- [pdf] [arXiv]
OPAD: An Optimized Policy-Based Active Learning Framework for Document Content Analysis
Documents are central to many business systems, and include forms, reports, contracts, invoices or purchase orders. The information in documents is typically in natural language, but can be organized in various layouts and formats. There have been recent spurt of interest in understanding document content with novel deep learning architectures. However, document understanding tasks need dense information annotations, which are costly to scale and generalize. Several active learning techniques have been proposed to reduce the overall budget of annotation while maintaining the performance of the underlying deep learning model. However, most of these techniques work only for classification problems. But content detection is a more complex task, and has been scarcely explored in active learning literature. In this paper, we propose OPAD, a novel framework using reinforcement policy for active learning in content detection tasks for documents.

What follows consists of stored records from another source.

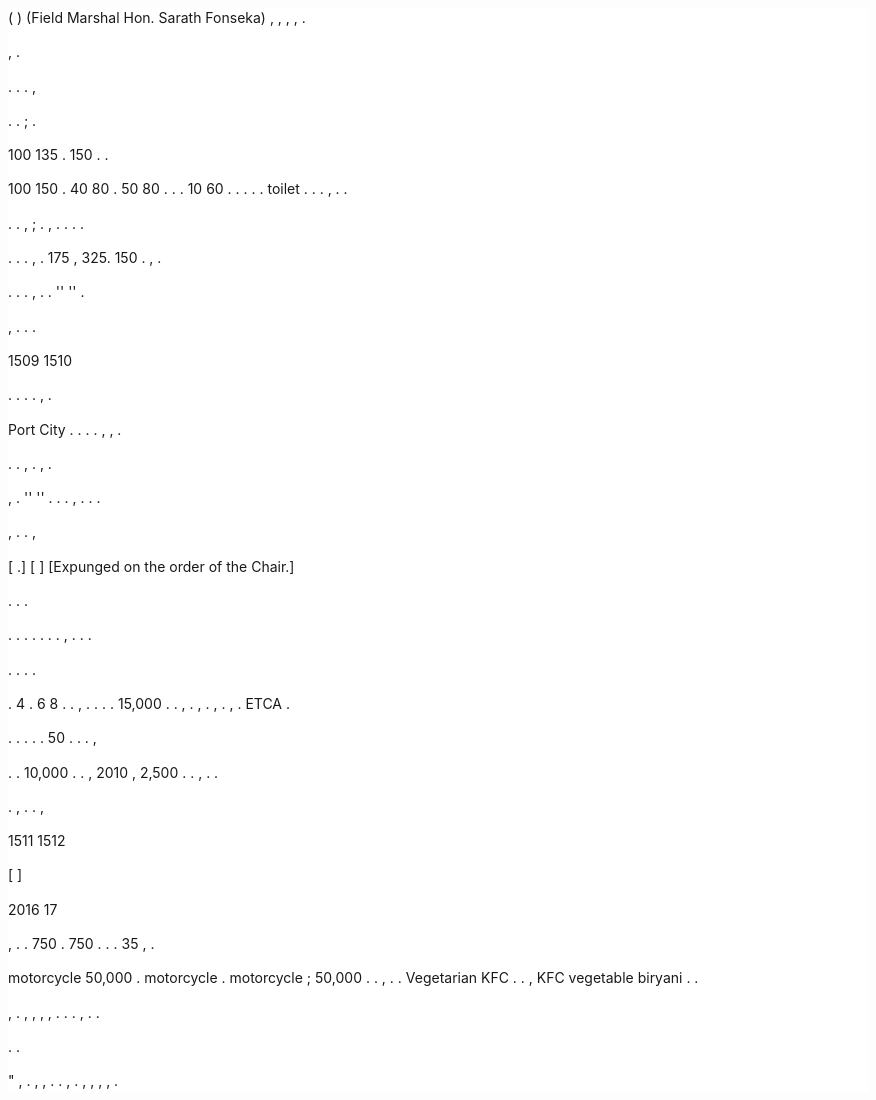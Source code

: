 ( ) (Field Marshal Hon. Sarath Fonseka) , , , , .

, .

. . . ,

. . ; .

100 135 . 150 . .

100 150 . 40 80 . 50 80 . . . 10 60 . . . . . toilet . . . , . .

. . , ; . , . . . .

. . . , . 175 , 325. 150 . , .

. . . , . . '' '' .

, . . .

1509 1510

. . . . , .

Port City . . . . , , .

. . , . , .

, . '' '' . . . , . . .

, . . ,

[ .] [ ] [Expunged on the order of the Chair.]

. . .

. . . . . . . , . . .

. . . .

. 4 . 6 8 . . , . . . . 15,000 . . , . , . , . , . ETCA .

. . . . . 50 . . . ,

. . 10,000 . . , 2010 , 2,500 . . , . .

. , . . ,

1511 1512

[ ]

2016 17

, . . 750 . 750 . . . 35 , .

motorcycle 50,000 . motorcycle . motorcycle ; 50,000 . . , . . Vegetarian KFC . . , KFC vegetable biryani . .

, . , , , , . . . , . .

. .

" , . , , . . , . , , , , .
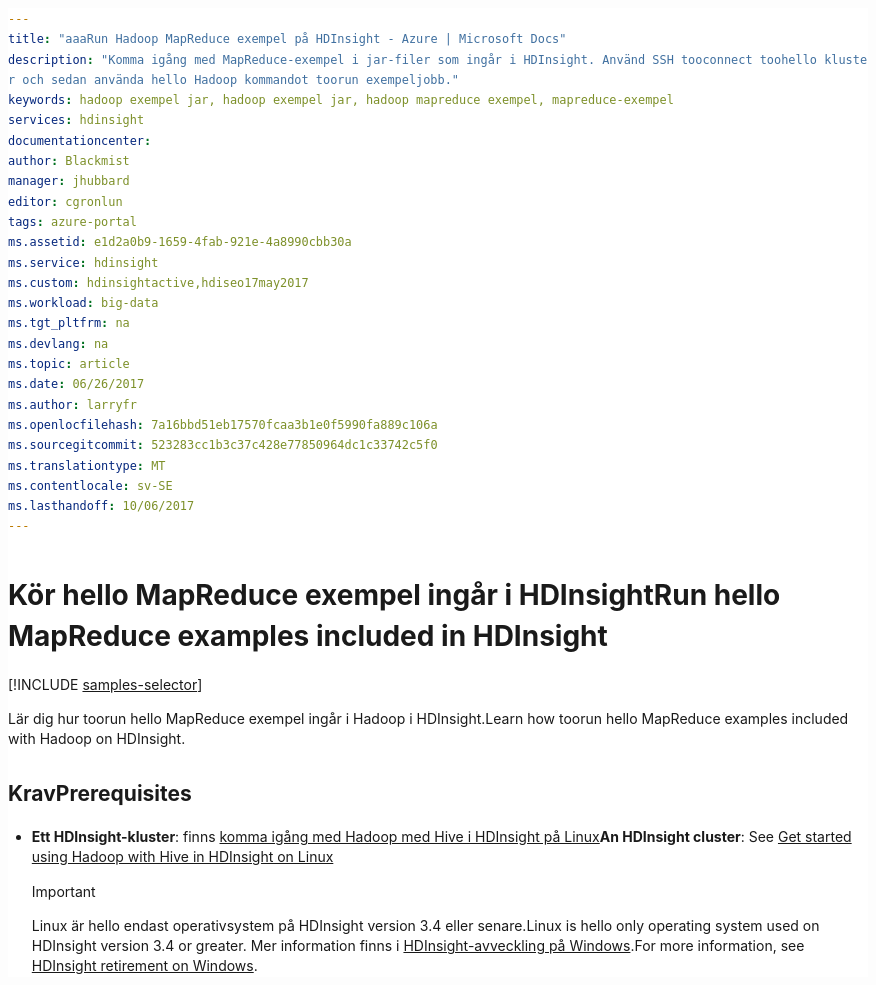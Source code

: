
 ```yaml
---
title: "aaaRun Hadoop MapReduce exempel på HDInsight - Azure | Microsoft Docs"
description: "Komma igång med MapReduce-exempel i jar-filer som ingår i HDInsight. Använd SSH tooconnect toohello kluster och sedan använda hello Hadoop kommandot toorun exempeljobb."
keywords: hadoop exempel jar, hadoop exempel jar, hadoop mapreduce exempel, mapreduce-exempel
services: hdinsight
documentationcenter: 
author: Blackmist
manager: jhubbard
editor: cgronlun
tags: azure-portal
ms.assetid: e1d2a0b9-1659-4fab-921e-4a8990cbb30a
ms.service: hdinsight
ms.custom: hdinsightactive,hdiseo17may2017
ms.workload: big-data
ms.tgt_pltfrm: na
ms.devlang: na
ms.topic: article
ms.date: 06/26/2017
ms.author: larryfr
ms.openlocfilehash: 7a16bbd51eb17570fcaa3b1e0f5990fa889c106a
ms.sourcegitcommit: 523283cc1b3c37c428e77850964dc1c33742c5f0
ms.translationtype: MT
ms.contentlocale: sv-SE
ms.lasthandoff: 10/06/2017
---
```

# <a name="run-hello-mapreduce-examples-included-in-hdinsight"></a><span data-ttu-id="17557-105">Kör hello MapReduce exempel ingår i HDInsight</span><span class="sxs-lookup"><span data-stu-id="17557-105">Run hello MapReduce examples included in HDInsight</span></span>

[!INCLUDE [samples-selector](../../includes/hdinsight-run-samples-selector.md)]

<span data-ttu-id="17557-106">Lär dig hur toorun hello MapReduce exempel ingår i Hadoop i HDInsight.</span><span class="sxs-lookup"><span data-stu-id="17557-106">Learn how toorun hello MapReduce examples included with Hadoop on HDInsight.</span></span>

## <a name="prerequisites"></a><span data-ttu-id="17557-107">Krav</span><span class="sxs-lookup"><span data-stu-id="17557-107">Prerequisites</span></span>

* <span data-ttu-id="17557-108">**Ett HDInsight-kluster**: finns [komma igång med Hadoop med Hive i HDInsight på Linux](hdinsight-hadoop-linux-tutorial-get-started.md)</span><span class="sxs-lookup"><span data-stu-id="17557-108">**An HDInsight cluster**: See [Get started using Hadoop with Hive in HDInsight on Linux](hdinsight-hadoop-linux-tutorial-get-started.md)</span></span>

    > [!IMPORTANT]
    > <span data-ttu-id="17557-109">Linux är hello endast operativsystem på HDInsight version 3.4 eller senare.</span><span class="sxs-lookup"><span data-stu-id="17557-109">Linux is hello only operating system used on HDInsight version 3.4 or greater.</span></span> <span data-ttu-id="17557-110">Mer information finns i [HDInsight-avveckling på Windows](hdinsight-component-versioning.md#hdinsight-windows-retirement).</span><span class="sxs-lookup"><span data-stu-id="17557-110">For more information, see [HDInsight retirement on Windows](hdinsight-component-versioning.md#hdinsight-windows-retirement).</span></span>


[hdinsight-use-mapreduce]: hdinsight-use-mapreduce.md
[hdinsight-sdk-documentation]: https://msdn.microsoft.com/library/azure/dn479185.aspx
[hdinsight-submit-jobs]: hdinsight-submit-hadoop-jobs-programmatically.md
[hdinsight-introduction]: hdinsight-hadoop-introduction.md
[hdinsight-samples]: hdinsight-run-samples.md
[hdinsight-use-hive]: hdinsight-use-hive.md
[hdinsight-use-pig]: hdinsight-use-pig.md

The proposed framework learns the acquisition function to decide the samples to be selected while optimizing performance metrics that the tasks typically have. Furthermore, we extend to weak labelling scenarios to further reduce the cost of annotation significantly. We propose novel rewards to account for class imbalance and user feedback in the annotation interface, to improve the active learning method. We show superior performance of the proposed OPAD framework for active learning for various tasks related to document understanding like layout parsing and object detection. Ablation studies for human feedback and class imbalance rewards are presented, along with a comparison of annotation times for different approaches.